What the task asks. The answer must consist of every line from the data that holds the string "textbf".

Dataset.
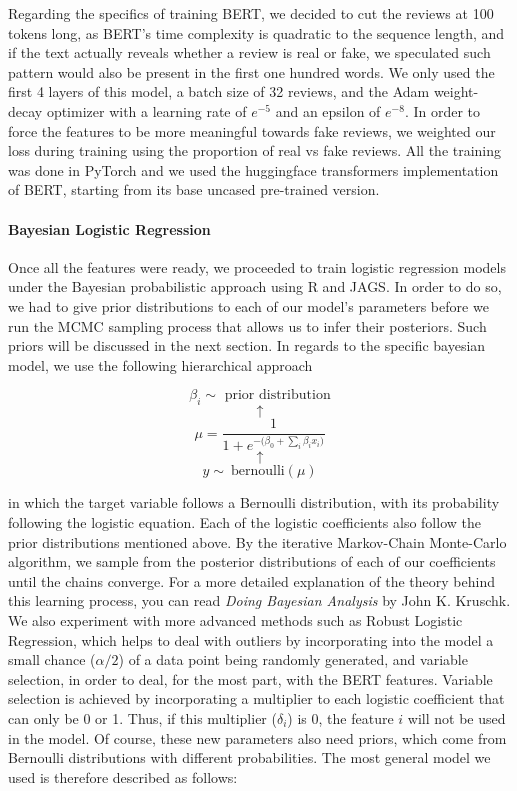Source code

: \documentclass[man, floatsintext, 10pt]{apa6}
\begin{document}
Regarding the specifics of training BERT, we decided to cut the reviews at 100 tokens long, as BERT's time complexity is quadratic to the sequence length, and if the text actually reveals whether a review is real or fake, we speculated such pattern would also be present in the first one hundred words. We only used the first 4 layers of this model, a batch size of 32 reviews, and the Adam weight-decay optimizer with a learning rate of $e^{-5}$ and an epsilon of $e^{-8}$. In order to force the features to be more meaningful towards fake reviews, we weighted our loss during training using the proportion of real vs fake reviews. All the training was done in PyTorch and we used the huggingface transformers implementation of BERT, starting from its base uncased pre-trained version.

\vspace{2mm}

\paragraph{Bayesian Logistic Regression} Once all the features were ready, we proceeded to train logistic regression models under the Bayesian probabilistic approach using R and JAGS. In order to do so, we had to give prior distributions to each of our model's parameters before we run the MCMC sampling process that allows us to infer their posteriors. Such priors will be discussed in the next section. In regards to the specific bayesian model, we use the following hierarchical approach 

\[\beta_i \sim \text{ prior distribution} \] \[ \uparrow \] \[ \mu = \frac{1}{1 + e^{-\big(\beta_0 + \sum_i \beta_i x_i \big)}} \] \vspace{0.01mm}  \[ \uparrow \] 
\begin{equation} 
\label{Bern} 
y \sim\ \text{bernoulli} (\mu)
\end{equation}

in which the target variable follows a Bernoulli distribution, with its probability following the logistic equation. Each of the logistic coefficients also follow the prior distributions mentioned above. By the iterative Markov-Chain Monte-Carlo algorithm, we sample from the posterior distributions of each of our coefficients until the chains converge. For a more detailed explanation of the theory behind this learning process, you can read \textit{Doing Bayesian Analysis} by John K. Kruschk. We also experiment with more advanced methods such as Robust Logistic Regression, which helps to deal with outliers by incorporating into the model a small chance ($\alpha/2$) of a data point being randomly generated, and variable selection, in order to deal, for the most part, with the BERT features. Variable selection is achieved by incorporating a multiplier to each logistic coefficient that can only be 0 or 1. Thus, if this multiplier ($\delta_i$) is 0, the feature $i$ will not be used in the model. Of course, these new parameters also need priors, which come from Bernoulli distributions with different probabilities. The most general model we used is therefore described as follows:
\end{document}
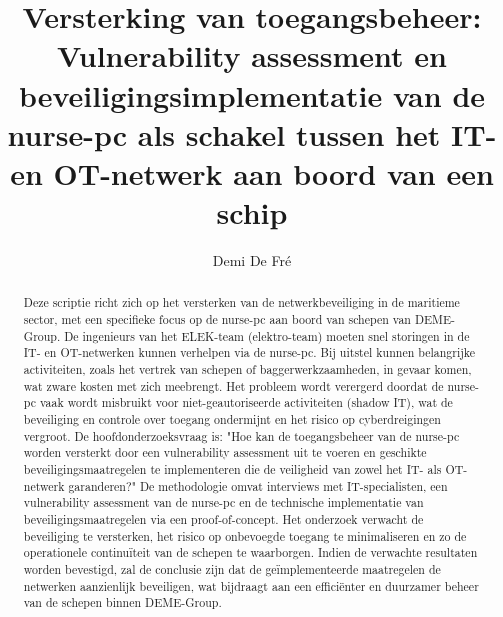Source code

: \documentclass{hogent-article}
\title{Versterking van toegangsbeheer: Vulnerability assessment en 
beveiligingsimplementatie van de nurse-pc als schakel tussen het IT- en OT-netwerk aan boord van een schip}
\author{Demi De Fré}
\begin{document}
\begin{abstract}
  Deze scriptie richt zich op het versterken van de netwerkbeveiliging in de maritieme sector, met een specifieke focus op de nurse-pc aan boord van schepen van DEME-Group. 
  De ingenieurs van het ELEK-team (elektro-team) moeten snel storingen in de IT- en OT-netwerken kunnen verhelpen via de nurse-pc. 
  Bij uitstel kunnen belangrijke activiteiten, zoals het vertrek van schepen of baggerwerkzaamheden, in gevaar komen, wat zware kosten met zich meebrengt. 
  Het probleem wordt verergerd doordat de nurse-pc vaak wordt misbruikt voor niet-geautoriseerde activiteiten (shadow IT), wat de beveiliging en controle over toegang 
  ondermijnt en het risico op cyberdreigingen vergroot. De hoofdonderzoeksvraag is: "Hoe kan de toegangsbeheer van de nurse-pc worden versterkt door een vulnerability 
  assessment uit te voeren en geschikte beveiligingsmaatregelen te implementeren die de veiligheid van zowel het IT- als OT-netwerk garanderen?" 
  De methodologie omvat interviews met IT-specialisten, een vulnerability assessment van de nurse-pc en de technische implementatie van beveiligingsmaatregelen via een proof-of-concept. 
  Het onderzoek verwacht de beveiliging te versterken, het risico op onbevoegde toegang te minimaliseren en zo de operationele continuïteit van de schepen te waarborgen. 
  Indien de verwachte resultaten worden bevestigd, zal de conclusie zijn dat de geïmplementeerde maatregelen de netwerken aanzienlijk beveiligen, wat bijdraagt aan een efficiënter en duurzamer 
  beheer van de schepen binnen DEME-Group.
\end{abstract}

\tableofcontents



\printbibliography[heading=bibintoc]
\end{document}

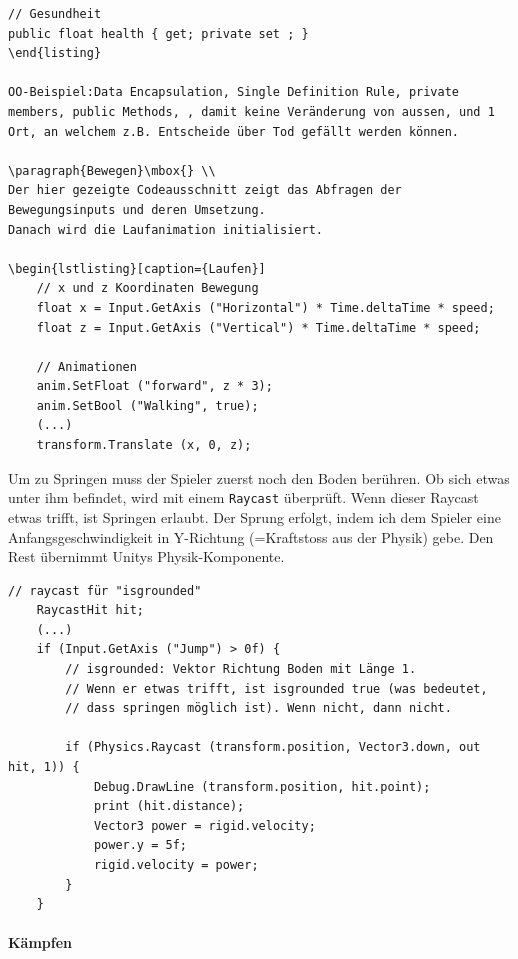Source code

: \begin{lstlisting}
// Gesundheit
public float health { get; private set ; } 
\end{listing}

OO-Beispiel:Data Encapsulation, Single Definition Rule, private members, public Methods, , damit keine Veränderung von aussen, und 1 Ort, an welchem z.B. Entscheide über Tod gefällt werden können.

\paragraph{Bewegen}\mbox{} \\
Der hier gezeigte Codeausschnitt zeigt das Abfragen der Bewegungsinputs und deren Umsetzung.
Danach wird die Laufanimation initialisiert.

\begin{lstlisting}[caption={Laufen}]
	// x und z Koordinaten Bewegung
	float x = Input.GetAxis ("Horizontal") * Time.deltaTime * speed;
	float z = Input.GetAxis ("Vertical") * Time.deltaTime * speed;
        
	// Animationen
	anim.SetFloat ("forward", z * 3);
	anim.SetBool ("Walking", true);
	(...)
	transform.Translate (x, 0, z);
\end{lstlisting}

Um zu Springen muss der Spieler zuerst noch den Boden berühren.
Ob sich etwas unter ihm befindet, wird mit einem \lstinline{Raycast} überprüft.
Wenn dieser Raycast etwas trifft, ist Springen erlaubt.
Der Sprung erfolgt, indem ich dem Spieler eine Anfangsgeschwindigkeit in Y-Richtung (=Kraftstoss aus der Physik) gebe. Den Rest übernimmt Unitys Physik-Komponente.

\begin{lstlisting}[caption={Springen}]
	// raycast für "isgrounded"
	RaycastHit hit;
	(...)
	if (Input.GetAxis ("Jump") > 0f) {
		// isgrounded: Vektor Richtung Boden mit Länge 1. 
		// Wenn er etwas trifft, ist isgrounded true (was bedeutet,
		// dass springen möglich ist). Wenn nicht, dann nicht. 

		if (Physics.Raycast (transform.position, Vector3.down, out hit, 1)) {
			Debug.DrawLine (transform.position, hit.point);
			print (hit.distance);
			Vector3 power = rigid.velocity;
			power.y = 5f;
			rigid.velocity = power;
		}
	}
\end{lstlisting}

\paragraph{Kämpfen}\mbox{} \\

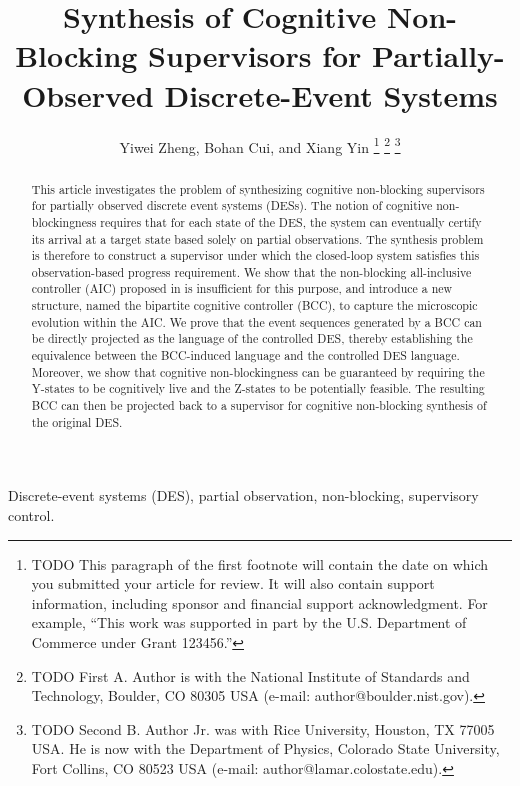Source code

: \documentclass[journal,twoside,web]{ieeecolor}
\begin{document}
\title{Synthesis of Cognitive Non-Blocking Supervisors for Partially-Observed Discrete-Event Systems}
\author{Yiwei Zheng, Bohan Cui, and Xiang Yin
\thanks{TODO This paragraph of the first footnote will contain the date on 
which you submitted your article for review. It will also contain support 
information, including sponsor and financial support acknowledgment. For 
example, ``This work was supported in part by the U.S. Department of 
Commerce under Grant 123456.'' }
\thanks{TODO First A. Author is with the National Institute of Standards and 
Technology, Boulder, CO 80305 USA (e-mail: author@boulder.nist.gov). }
\thanks{TODO Second B. Author Jr. was with Rice University, Houston, TX 77005 USA. He is 
now with the Department of Physics, Colorado State University, Fort Collins, 
CO 80523 USA (e-mail: author@lamar.colostate.edu).}}

\maketitle

\begin{abstract}
This article investigates the problem of synthesizing cognitive non-blocking supervisors for partially observed discrete event systems (DESs).
The notion of cognitive non-blockingness requires that for each state of the DES, the system can eventually certify its arrival at a target state based solely on partial observations.
The synthesis problem is therefore to construct a supervisor under which the closed-loop system satisfies this observation-based progress requirement.
%
We show that the non-blocking all-inclusive controller (AIC) proposed in \cite{yin2016synthesis} is insufficient for this purpose, and introduce a new structure, named the bipartite cognitive controller (BCC), to capture the microscopic evolution within the AIC.
We prove that the event sequences generated by a BCC can be directly projected as the language of the controlled DES, thereby establishing the equivalence between the BCC-induced language and the controlled DES language.
Moreover, we show that cognitive non-blockingness can be guaranteed by requiring the Y-states to be cognitively live and the Z-states to be potentially feasible.
The resulting BCC can then be projected back to a supervisor for cognitive non-blocking synthesis of the original DES.
\end{abstract}

\begin{IEEEkeywords}
Discrete-event systems (DES), partial observation, non-blocking, supervisory control. %
\end{IEEEkeywords}
\end{document}
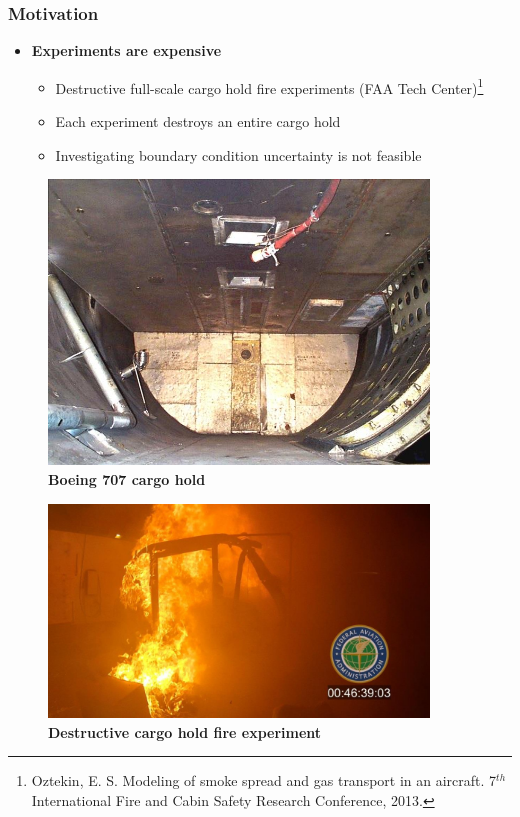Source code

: \documentclass[9pt]{beamer}
\begin{document}
\begin{frame}
\frametitle{Motivation}
\label{sec-5-4}

\begin{itemize}
\item \textbf{Experiments are expensive}
\begin{itemize}
\item Destructive full-scale cargo hold fire experiments (FAA Tech Center)\footnote{Oztekin, E. S. Modeling of smoke spread and gas
transport in an aircraft. 7$^{th}$ International Fire and Cabin Safety
Research Conference, 2013.
 }
\item Each experiment destroys an entire cargo hold
\item Investigating boundary condition uncertainty is not feasible
\end{itemize}
\end{itemize}
\centering
\begin{minipage}[b]{0.45\linewidth}
\begin{figure}[ht]
\includegraphics[width=0.9\textwidth]{Boeing707CargoHold} \\
\textbf{Boeing 707 cargo hold}
\end{figure}
\end{minipage}
\begin{minipage}[b]{0.45\linewidth}
\begin{figure}[ht]
\includegraphics[width=0.9\textwidth]{CargoHoldFire1.png} \\
\textbf{Destructive cargo hold fire experiment}
\end{figure}
\end{minipage}
\end{frame}
\end{document}
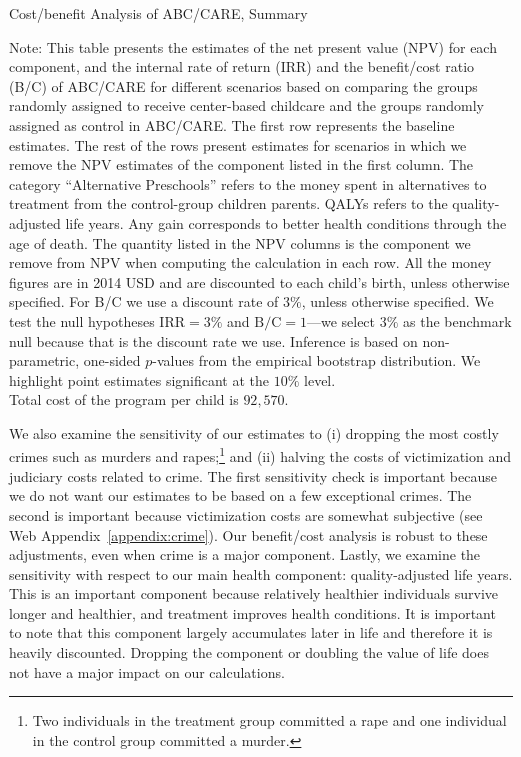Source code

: \begin{table}[H]
\centering
\caption{Cost/benefit Analysis of ABC/CARE, Summary}\label{table:cba}
\begin{threeparttable}
\tiny

\begin{tablenotes}
\footnotesize
\item Note: This table presents the estimates of the net present value (NPV) for each component, and the internal rate of return (IRR) and the benefit/cost ratio (B/C) of ABC/CARE for different scenarios based on comparing the groups randomly assigned to receive center-based childcare and the groups randomly assigned as control in ABC/CARE. The first row represents the baseline estimates. The rest of the rows present estimates for scenarios in which we remove the NPV estimates of the component listed in the first column. The category ``Alternative Preschools'' refers to the money spent in alternatives to treatment from the control-group children parents. QALYs refers to the quality-adjusted life years. Any gain corresponds to better health conditions through the age of death. The quantity listed in the NPV columns is the component we remove from NPV when computing the calculation in each row. All the money figures are in 2014 USD and are discounted to each child's birth, unless otherwise specified. For B/C we use a discount rate of $3\%$, unless otherwise specified. We test the null hypotheses $\text{IRR} = 3\%$ and $\text{B/C} = 1$---we select $3\%$ as the benchmark null because that is the discount rate we use. Inference is based on non-parametric, one-sided $p$-values from the empirical bootstrap distribution. We highlight point estimates significant at the $10\%$ level.\\
    Total cost of the program per child is $92,570$.
\end{tablenotes}
\end{threeparttable}
\end{table}

We also examine the sensitivity of our estimates to (i) dropping the most costly crimes such as murders and rapes;\footnote{Two individuals in the treatment group committed a rape and one individual in the control group committed a murder.} and (ii) halving the costs of victimization and judiciary costs related to crime. The first sensitivity check is important because we do not want our estimates to be based on a few exceptional crimes. The second is important because victimization costs are somewhat subjective (see Web Appendix~\ref{appendix:crime}). Our benefit/cost analysis is robust to these adjustments, even when crime is a major component. Lastly, we examine the sensitivity with respect to our main health component: quality-adjusted life years. This is an important component because relatively healthier individuals survive longer and healthier, and treatment improves health conditions. It is important to note that this component largely accumulates later in life and therefore it is heavily discounted. Dropping the component or doubling the value of life does not have a major impact on our calculations.

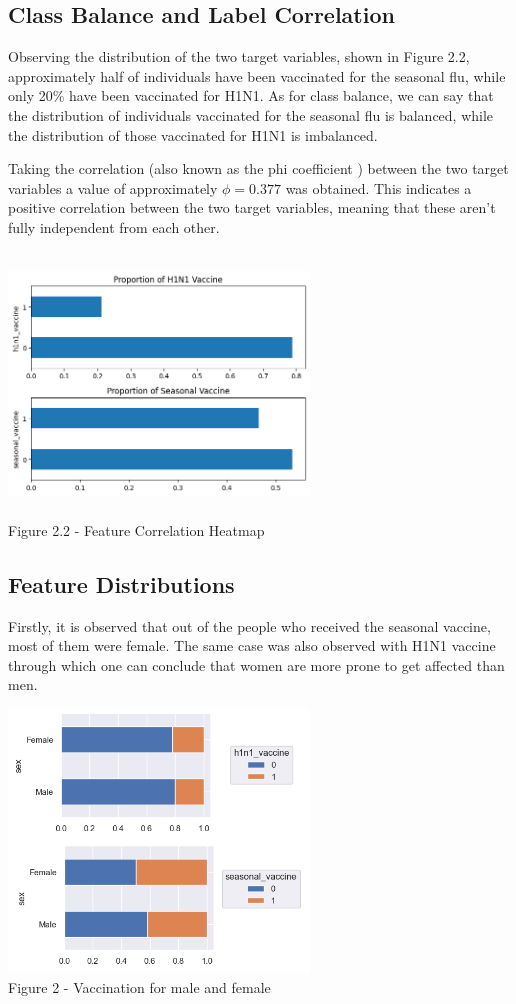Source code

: \documentclass{IEEEtran}
\begin{document}
\subsection{Class Balance and Label Correlation}
Observing the distribution of the two target variables, shown in Figure 2.2, approximately half of individuals have been vaccinated for the seasonal flu, while only 20\% have been vaccinated for H1N1. As for class balance, we can say that the distribution of individuals vaccinated for the seasonal flu is balanced, while the distribution of those vaccinated for H1N1 is imbalanced.

Taking the correlation (also known as the phi coefficient ) between the two target variables a value of approximately $\phi = 0.377$ was obtained. This indicates a positive correlation between the two target variables, meaning that these aren't fully independent from each other. 
\begin{center}
    \includegraphics[width = 8cm,height=7cm]{figures/Proportion.png}\\  
    Figure 2.2 - Feature Correlation Heatmap
\end{center}



\subsection{Feature Distributions}
Firstly, it is observed that out of the people who received the seasonal vaccine, most of them were female. The same case was also observed with H1N1 vaccine through which one can conclude that women are more prone to get affected than men.
\begin{center}
    \includegraphics[width = 8cm,height=7cm]{figures/Sex.png}\\  Figure 2 - Vaccination for male and female
\end{center}
\end{document}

Answer area.
\item \textbf{Experiments are expensive}
\textbf{Boeing 707 cargo hold}
\textbf{Destructive cargo hold fire experiment}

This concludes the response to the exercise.